• TRY IT
Copy nothing before the line containing "### A equipe". Reproduce that line and all that follow, exactly, through the end of the records.

━━━━━ SUPPLIED DATA

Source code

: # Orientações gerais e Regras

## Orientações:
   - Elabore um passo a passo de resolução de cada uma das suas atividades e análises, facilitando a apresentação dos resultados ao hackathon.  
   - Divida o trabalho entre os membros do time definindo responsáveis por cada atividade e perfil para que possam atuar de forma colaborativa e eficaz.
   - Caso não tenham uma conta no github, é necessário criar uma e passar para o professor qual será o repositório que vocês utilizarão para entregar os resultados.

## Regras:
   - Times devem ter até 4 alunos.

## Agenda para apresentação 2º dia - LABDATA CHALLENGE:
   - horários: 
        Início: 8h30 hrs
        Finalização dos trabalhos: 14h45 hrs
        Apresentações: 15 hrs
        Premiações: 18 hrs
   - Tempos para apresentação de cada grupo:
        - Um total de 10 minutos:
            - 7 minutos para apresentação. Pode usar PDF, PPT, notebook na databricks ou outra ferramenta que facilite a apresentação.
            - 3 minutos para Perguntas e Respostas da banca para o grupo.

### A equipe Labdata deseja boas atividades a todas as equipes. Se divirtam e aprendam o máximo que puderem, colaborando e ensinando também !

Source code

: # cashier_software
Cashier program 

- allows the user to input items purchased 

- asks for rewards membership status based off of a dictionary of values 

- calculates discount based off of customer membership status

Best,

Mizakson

━━━━━━━━━━

• SOLUTION
### A equipe Labdata deseja boas atividades a todas as equipes. Se divirtam e aprendam o máximo que puderem, colaborando e ensinando também !

Source code

: # cashier_software
Cashier program 

- allows the user to input items purchased 

- asks for rewards membership status based off of a dictionary of values 

- calculates discount based off of customer membership status

Best,

Mizakson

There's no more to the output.